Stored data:
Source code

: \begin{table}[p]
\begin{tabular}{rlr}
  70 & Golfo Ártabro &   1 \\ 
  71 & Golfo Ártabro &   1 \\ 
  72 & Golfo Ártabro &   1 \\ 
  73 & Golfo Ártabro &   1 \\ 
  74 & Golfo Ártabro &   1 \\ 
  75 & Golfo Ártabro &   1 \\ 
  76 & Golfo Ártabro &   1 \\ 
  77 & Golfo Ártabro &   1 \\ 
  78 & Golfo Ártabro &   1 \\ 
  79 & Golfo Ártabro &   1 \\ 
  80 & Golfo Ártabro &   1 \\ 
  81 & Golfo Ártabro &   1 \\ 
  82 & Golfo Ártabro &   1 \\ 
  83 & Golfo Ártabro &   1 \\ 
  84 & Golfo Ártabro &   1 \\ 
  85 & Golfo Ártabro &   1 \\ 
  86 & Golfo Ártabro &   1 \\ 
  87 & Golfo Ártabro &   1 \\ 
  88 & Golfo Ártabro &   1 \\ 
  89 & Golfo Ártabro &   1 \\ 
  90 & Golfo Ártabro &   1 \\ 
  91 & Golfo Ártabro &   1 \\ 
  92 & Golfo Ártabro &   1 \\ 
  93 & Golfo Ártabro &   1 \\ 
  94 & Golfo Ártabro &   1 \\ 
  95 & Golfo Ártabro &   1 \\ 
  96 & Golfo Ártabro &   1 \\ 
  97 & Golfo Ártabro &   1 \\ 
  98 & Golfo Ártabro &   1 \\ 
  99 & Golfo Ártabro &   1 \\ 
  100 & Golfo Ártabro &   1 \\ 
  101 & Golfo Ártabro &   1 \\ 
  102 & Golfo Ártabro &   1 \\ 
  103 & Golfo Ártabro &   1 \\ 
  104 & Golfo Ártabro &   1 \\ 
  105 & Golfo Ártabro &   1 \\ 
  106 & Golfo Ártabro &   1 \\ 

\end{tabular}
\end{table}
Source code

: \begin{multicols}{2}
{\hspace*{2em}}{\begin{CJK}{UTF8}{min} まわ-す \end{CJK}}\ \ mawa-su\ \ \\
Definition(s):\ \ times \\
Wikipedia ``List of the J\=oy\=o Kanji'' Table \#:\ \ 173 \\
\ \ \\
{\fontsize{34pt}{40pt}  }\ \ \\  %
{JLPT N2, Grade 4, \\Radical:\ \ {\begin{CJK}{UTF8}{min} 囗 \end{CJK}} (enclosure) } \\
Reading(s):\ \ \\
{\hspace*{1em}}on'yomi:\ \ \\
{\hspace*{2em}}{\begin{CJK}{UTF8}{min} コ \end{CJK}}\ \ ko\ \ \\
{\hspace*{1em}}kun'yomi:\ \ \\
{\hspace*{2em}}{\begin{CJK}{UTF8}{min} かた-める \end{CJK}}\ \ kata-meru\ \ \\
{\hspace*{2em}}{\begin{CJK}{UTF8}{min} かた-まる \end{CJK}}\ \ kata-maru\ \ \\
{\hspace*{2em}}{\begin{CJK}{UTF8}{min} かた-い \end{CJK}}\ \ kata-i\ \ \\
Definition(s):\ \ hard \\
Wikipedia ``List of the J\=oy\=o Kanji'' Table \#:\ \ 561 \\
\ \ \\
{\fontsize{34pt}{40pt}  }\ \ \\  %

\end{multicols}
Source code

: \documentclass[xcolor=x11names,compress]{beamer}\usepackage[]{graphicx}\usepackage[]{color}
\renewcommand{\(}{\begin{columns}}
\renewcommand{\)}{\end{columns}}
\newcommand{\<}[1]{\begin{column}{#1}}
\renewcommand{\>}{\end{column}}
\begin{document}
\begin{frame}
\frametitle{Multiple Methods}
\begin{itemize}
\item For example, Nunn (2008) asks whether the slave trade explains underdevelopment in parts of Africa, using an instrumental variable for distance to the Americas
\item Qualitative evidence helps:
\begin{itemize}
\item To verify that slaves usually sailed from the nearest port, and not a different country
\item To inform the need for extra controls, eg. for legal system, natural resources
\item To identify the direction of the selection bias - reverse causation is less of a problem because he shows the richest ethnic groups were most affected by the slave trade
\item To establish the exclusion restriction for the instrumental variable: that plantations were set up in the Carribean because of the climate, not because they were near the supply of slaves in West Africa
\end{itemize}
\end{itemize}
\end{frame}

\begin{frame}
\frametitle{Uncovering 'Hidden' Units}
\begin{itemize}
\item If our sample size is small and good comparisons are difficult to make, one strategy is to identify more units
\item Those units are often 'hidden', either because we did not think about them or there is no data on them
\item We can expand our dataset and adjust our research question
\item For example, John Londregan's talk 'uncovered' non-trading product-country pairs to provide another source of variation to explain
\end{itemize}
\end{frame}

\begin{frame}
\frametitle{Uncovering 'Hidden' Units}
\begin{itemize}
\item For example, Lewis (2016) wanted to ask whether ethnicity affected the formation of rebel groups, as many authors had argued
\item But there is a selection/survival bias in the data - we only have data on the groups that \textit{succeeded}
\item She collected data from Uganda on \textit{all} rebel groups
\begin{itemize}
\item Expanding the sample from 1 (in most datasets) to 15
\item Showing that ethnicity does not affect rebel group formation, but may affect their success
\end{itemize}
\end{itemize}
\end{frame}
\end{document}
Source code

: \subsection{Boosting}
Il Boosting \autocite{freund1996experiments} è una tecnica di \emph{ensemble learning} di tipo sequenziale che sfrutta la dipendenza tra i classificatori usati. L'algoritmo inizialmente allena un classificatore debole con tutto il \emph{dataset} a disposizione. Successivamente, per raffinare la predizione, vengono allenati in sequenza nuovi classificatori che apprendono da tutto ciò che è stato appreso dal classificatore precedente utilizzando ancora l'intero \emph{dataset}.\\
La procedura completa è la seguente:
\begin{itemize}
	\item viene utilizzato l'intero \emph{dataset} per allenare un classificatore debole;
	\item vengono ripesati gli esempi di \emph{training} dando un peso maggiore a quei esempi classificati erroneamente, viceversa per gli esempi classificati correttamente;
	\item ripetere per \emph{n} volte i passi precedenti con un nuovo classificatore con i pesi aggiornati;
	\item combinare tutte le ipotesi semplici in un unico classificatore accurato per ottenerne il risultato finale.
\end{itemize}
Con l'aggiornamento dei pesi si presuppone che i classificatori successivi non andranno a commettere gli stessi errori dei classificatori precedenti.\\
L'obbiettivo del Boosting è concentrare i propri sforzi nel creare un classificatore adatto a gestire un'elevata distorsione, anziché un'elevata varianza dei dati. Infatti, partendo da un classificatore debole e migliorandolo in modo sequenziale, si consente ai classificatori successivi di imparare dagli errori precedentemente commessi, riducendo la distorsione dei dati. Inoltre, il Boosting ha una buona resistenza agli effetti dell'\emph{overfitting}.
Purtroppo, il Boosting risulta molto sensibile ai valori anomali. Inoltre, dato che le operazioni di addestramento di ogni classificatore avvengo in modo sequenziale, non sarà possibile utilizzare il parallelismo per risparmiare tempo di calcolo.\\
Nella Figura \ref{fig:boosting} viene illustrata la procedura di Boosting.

WORK REQUEST: Exactly reproduce the entries in their entirety.

EXPECTED ANSWER:
Source code

: \begin{table}[p]
\begin{tabular}{rlr}
  70 & Golfo Ártabro &   1 \\ 
  71 & Golfo Ártabro &   1 \\ 
  72 & Golfo Ártabro &   1 \\ 
  73 & Golfo Ártabro &   1 \\ 
  74 & Golfo Ártabro &   1 \\ 
  75 & Golfo Ártabro &   1 \\ 
  76 & Golfo Ártabro &   1 \\ 
  77 & Golfo Ártabro &   1 \\ 
  78 & Golfo Ártabro &   1 \\ 
  79 & Golfo Ártabro &   1 \\ 
  80 & Golfo Ártabro &   1 \\ 
  81 & Golfo Ártabro &   1 \\ 
  82 & Golfo Ártabro &   1 \\ 
  83 & Golfo Ártabro &   1 \\ 
  84 & Golfo Ártabro &   1 \\ 
  85 & Golfo Ártabro &   1 \\ 
  86 & Golfo Ártabro &   1 \\ 
  87 & Golfo Ártabro &   1 \\ 
  88 & Golfo Ártabro &   1 \\ 
  89 & Golfo Ártabro &   1 \\ 
  90 & Golfo Ártabro &   1 \\ 
  91 & Golfo Ártabro &   1 \\ 
  92 & Golfo Ártabro &   1 \\ 
  93 & Golfo Ártabro &   1 \\ 
  94 & Golfo Ártabro &   1 \\ 
  95 & Golfo Ártabro &   1 \\ 
  96 & Golfo Ártabro &   1 \\ 
  97 & Golfo Ártabro &   1 \\ 
  98 & Golfo Ártabro &   1 \\ 
  99 & Golfo Ártabro &   1 \\ 
  100 & Golfo Ártabro &   1 \\ 
  101 & Golfo Ártabro &   1 \\ 
  102 & Golfo Ártabro &   1 \\ 
  103 & Golfo Ártabro &   1 \\ 
  104 & Golfo Ártabro &   1 \\ 
  105 & Golfo Ártabro &   1 \\ 
  106 & Golfo Ártabro &   1 \\ 

\end{tabular}
\end{table}
Source code

: \begin{multicols}{2}
{\hspace*{2em}}{\begin{CJK}{UTF8}{min} まわ-す \end{CJK}}\ \ mawa-su\ \ \\
Definition(s):\ \ times \\
Wikipedia ``List of the J\=oy\=o Kanji'' Table \#:\ \ 173 \\
\ \ \\
{\fontsize{34pt}{40pt}  }\ \ \\  %
{JLPT N2, Grade 4, \\Radical:\ \ {\begin{CJK}{UTF8}{min} 囗 \end{CJK}} (enclosure) } \\
Reading(s):\ \ \\
{\hspace*{1em}}on'yomi:\ \ \\
{\hspace*{2em}}{\begin{CJK}{UTF8}{min} コ \end{CJK}}\ \ ko\ \ \\
{\hspace*{1em}}kun'yomi:\ \ \\
{\hspace*{2em}}{\begin{CJK}{UTF8}{min} かた-める \end{CJK}}\ \ kata-meru\ \ \\
{\hspace*{2em}}{\begin{CJK}{UTF8}{min} かた-まる \end{CJK}}\ \ kata-maru\ \ \\
{\hspace*{2em}}{\begin{CJK}{UTF8}{min} かた-い \end{CJK}}\ \ kata-i\ \ \\
Definition(s):\ \ hard \\
Wikipedia ``List of the J\=oy\=o Kanji'' Table \#:\ \ 561 \\
\ \ \\
{\fontsize{34pt}{40pt}  }\ \ \\  %

\end{multicols}
Source code

: \documentclass[xcolor=x11names,compress]{beamer}\usepackage[]{graphicx}\usepackage[]{color}
\renewcommand{\(}{\begin{columns}}
\renewcommand{\)}{\end{columns}}
\newcommand{\<}[1]{\begin{column}{#1}}
\renewcommand{\>}{\end{column}}
\begin{document}
\begin{frame}
\frametitle{Multiple Methods}
\begin{itemize}
\item For example, Nunn (2008) asks whether the slave trade explains underdevelopment in parts of Africa, using an instrumental variable for distance to the Americas
\item Qualitative evidence helps:
\begin{itemize}
\item To verify that slaves usually sailed from the nearest port, and not a different country
\item To inform the need for extra controls, eg. for legal system, natural resources
\item To identify the direction of the selection bias - reverse causation is less of a problem because he shows the richest ethnic groups were most affected by the slave trade
\item To establish the exclusion restriction for the instrumental variable: that plantations were set up in the Carribean because of the climate, not because they were near the supply of slaves in West Africa
\end{itemize}
\end{itemize}
\end{frame}

\begin{frame}
\frametitle{Uncovering 'Hidden' Units}
\begin{itemize}
\item If our sample size is small and good comparisons are difficult to make, one strategy is to identify more units
\item Those units are often 'hidden', either because we did not think about them or there is no data on them
\item We can expand our dataset and adjust our research question
\item For example, John Londregan's talk 'uncovered' non-trading product-country pairs to provide another source of variation to explain
\end{itemize}
\end{frame}

\begin{frame}
\frametitle{Uncovering 'Hidden' Units}
\begin{itemize}
\item For example, Lewis (2016) wanted to ask whether ethnicity affected the formation of rebel groups, as many authors had argued
\item But there is a selection/survival bias in the data - we only have data on the groups that \textit{succeeded}
\item She collected data from Uganda on \textit{all} rebel groups
\begin{itemize}
\item Expanding the sample from 1 (in most datasets) to 15
\item Showing that ethnicity does not affect rebel group formation, but may affect their success
\end{itemize}
\end{itemize}
\end{frame}
\end{document}
Source code

: \subsection{Boosting}
Il Boosting \autocite{freund1996experiments} è una tecnica di \emph{ensemble learning} di tipo sequenziale che sfrutta la dipendenza tra i classificatori usati. L'algoritmo inizialmente allena un classificatore debole con tutto il \emph{dataset} a disposizione. Successivamente, per raffinare la predizione, vengono allenati in sequenza nuovi classificatori che apprendono da tutto ciò che è stato appreso dal classificatore precedente utilizzando ancora l'intero \emph{dataset}.\\
La procedura completa è la seguente:
\begin{itemize}
	\item viene utilizzato l'intero \emph{dataset} per allenare un classificatore debole;
	\item vengono ripesati gli esempi di \emph{training} dando un peso maggiore a quei esempi classificati erroneamente, viceversa per gli esempi classificati correttamente;
	\item ripetere per \emph{n} volte i passi precedenti con un nuovo classificatore con i pesi aggiornati;
	\item combinare tutte le ipotesi semplici in un unico classificatore accurato per ottenerne il risultato finale.
\end{itemize}
Con l'aggiornamento dei pesi si presuppone che i classificatori successivi non andranno a commettere gli stessi errori dei classificatori precedenti.\\
L'obbiettivo del Boosting è concentrare i propri sforzi nel creare un classificatore adatto a gestire un'elevata distorsione, anziché un'elevata varianza dei dati. Infatti, partendo da un classificatore debole e migliorandolo in modo sequenziale, si consente ai classificatori successivi di imparare dagli errori precedentemente commessi, riducendo la distorsione dei dati. Inoltre, il Boosting ha una buona resistenza agli effetti dell'\emph{overfitting}.
Purtroppo, il Boosting risulta molto sensibile ai valori anomali. Inoltre, dato che le operazioni di addestramento di ogni classificatore avvengo in modo sequenziale, non sarà possibile utilizzare il parallelismo per risparmiare tempo di calcolo.\\
Nella Figura \ref{fig:boosting} viene illustrata la procedura di Boosting.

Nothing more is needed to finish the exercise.